What to do: If a line in the entries below holds the string "otherwise", copy it.

Records to process:
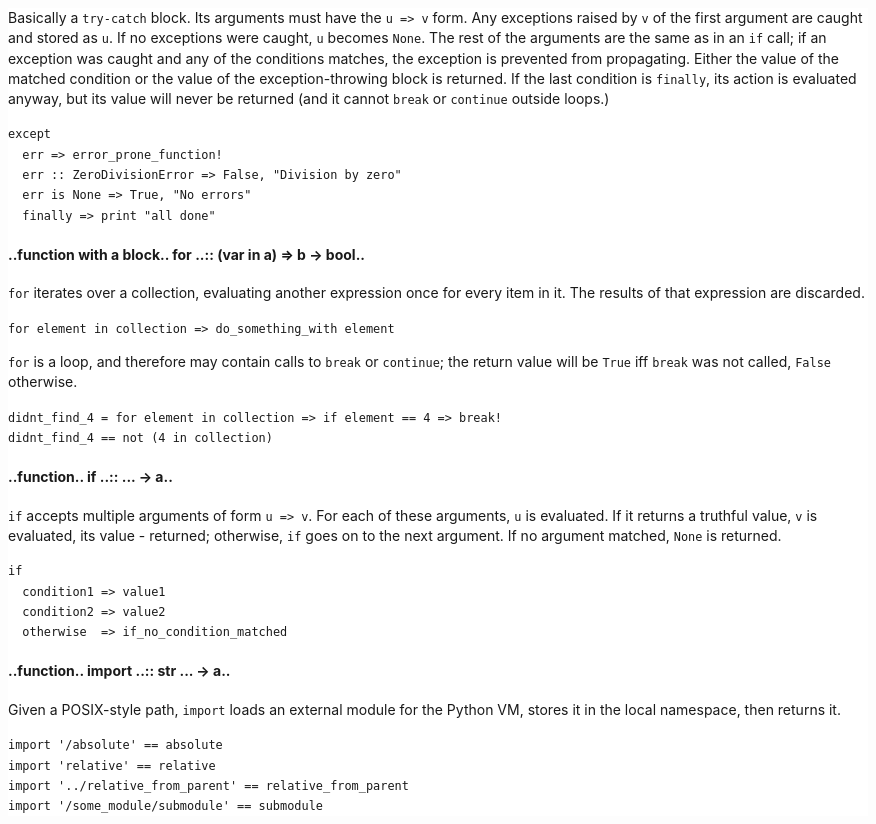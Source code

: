 Basically a `try-catch` block. Its arguments must have the `u => v` form. Any exceptions
raised by `v` of the first argument are caught and stored as `u`. If no exceptions were
caught, `u` becomes `None`. The rest of the arguments are the same as in an `if` call;
if an exception was caught and any of the conditions matches, the exception is prevented
from propagating. Either the value of the matched condition or the value of the
exception-throwing block is returned. If the last condition is `finally`, its action
is evaluated anyway, but its value will never be returned (and it cannot `break` or
`continue` outside loops.)

```dg
except
  err => error_prone_function!
  err :: ZeroDivisionError => False, "Division by zero"
  err is None => True, "No errors"
  finally => print "all done"
```

#### ..function with a block.. for ..:: (var in a) => b -> bool..

`for` iterates over a collection, evaluating another expression once
for every item in it. The results of that expression are discarded.

```dg
for element in collection => do_something_with element
```

`for` is a loop, and therefore may contain calls to `break` or
`continue`; the return value will be `True` iff `break` was not called,
`False` otherwise.

```dg
didnt_find_4 = for element in collection => if element == 4 => break!
didnt_find_4 == not (4 in collection)
```

#### ..function.. if ..:: \.\.\. -> a..

`if` accepts multiple arguments of form `u => v`. For each of these arguments,
`u` is evaluated. If it returns a truthful value, `v` is evaluated, its value - returned;
otherwise, `if` goes on to the next argument. If no argument matched, `None` is returned.

```dg
if
  condition1 => value1
  condition2 => value2
  otherwise  => if_no_condition_matched
```

#### ..function.. import ..:: str \.\.\. -> a..

Given a POSIX-style path, `import` loads an external module for the Python VM,
stores it in the local namespace, then returns it.

```dg
import '/absolute' == absolute
import 'relative' == relative
import '../relative_from_parent' == relative_from_parent
import '/some_module/submodule' == submodule
```
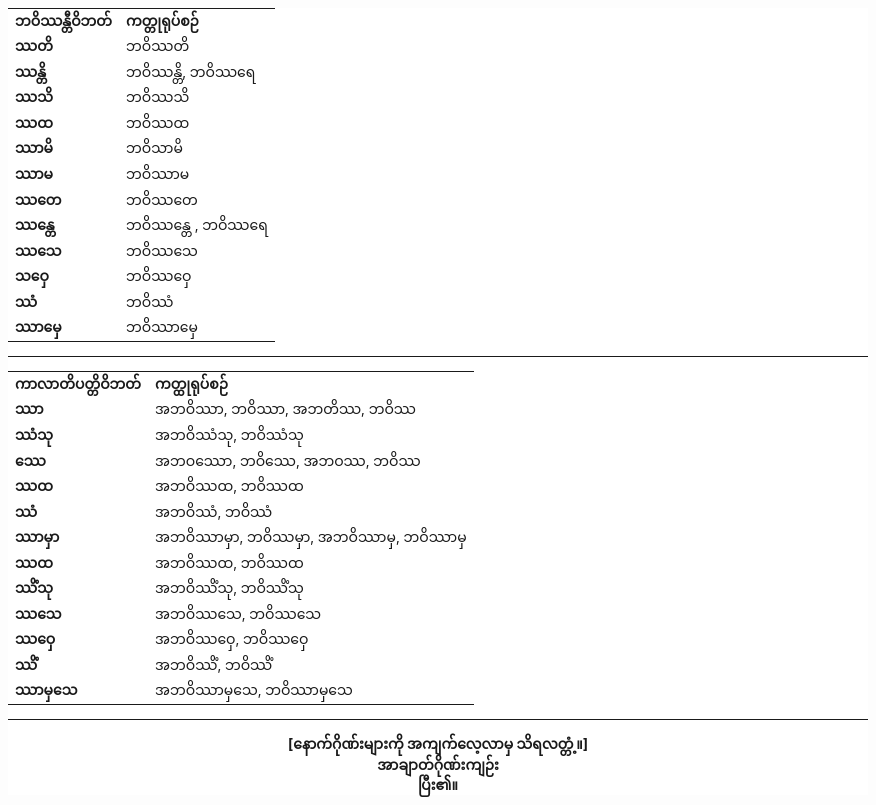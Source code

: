
|  |  |
| - | - |
|**ဘဝိဿန္တီဝိဘတ်**|**ကတ္တုရုပ်စဉ်**|
|**ဿတိ**|ဘဝိဿတိ|
|**ဿန္တိ**|ဘဝိဿန္တိ, ဘဝိဿရေ|
|**ဿသိ**|ဘဝိဿသိ|
|**ဿထ**|ဘဝိဿထ|
|**ဿာမိ**|ဘဝိသာမိ|
|**ဿာမ**|ဘဝိဿာမ|
|**ဿတေ**|ဘဝိဿတေ|
|**ဿန္တေ**|ဘဝိဿန္တေ , ဘဝိဿရေ|
|**ဿသေ**|ဘဝိဿသေ|
|**သဝှေ**|ဘဝိဿဝှေ|
|**ဿံ**|ဘဝိဿံ|
|**ဿာမှေ**|ဘဝိဿာမှေ|

---

|  |  |
| - | - |
|**ကာလာတိပတ္တိဝိဘတ်**|**ကတ္ထုရုပ်စဉ်**|
|**ဿာ**|အဘဝိဿာ, ဘဝိဿာ, အဘတိဿ, ဘဝိဿ|
|**ဿံသု**|အဘဝိဿံသု, ဘဝိဿံသု|
|**ဿေ**|အဘဝဿော, ဘဝိဿေ, အဘဝဿ, ဘဝိဿ|
|**ဿထ**|အဘဝိဿထ, ဘဝိဿထ|
|**ဿံ**|အဘဝိဿံ, ဘဝိဿံ|
|**ဿာမှာ**|အဘဝိဿာမှာ, ဘဝိဿမှာ, အဘဝိဿာမှ, ဘဝိဿာမှ|
|**ဿထ**|အဘဝိဿထ, ဘဝိဿထ|
|**ဿိံသု**|အဘဝိဿိံသု, ဘဝိဿိံသု|
|**ဿသေ**|အဘဝိဿသေ, ဘဝိဿသေ|
|**ဿဝှေ**|အဘဝိဿဝှေ, ဘဝိဿဝှေ|
|**ဿိံ**|အဘဝိဿိံ, ဘဝိဿိံ|
|**ဿာမှသေ**|အဘဝိဿာမှသေ, ဘဝိဿာမှသေ|

---

**<center>[နောက်ဂိုဏ်းများကို အကျက်လေ့လာမှ သိရလတ္တံ့။]<br>အာချာတ်ဂိုဏ်းကျဉ်း<br>ပြီး၏။</center>**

Answer below:
`False` otherwise.
otherwise, `if` goes on to the next argument. If no argument matched, `None` is returned.
  otherwise  => if_no_condition_matched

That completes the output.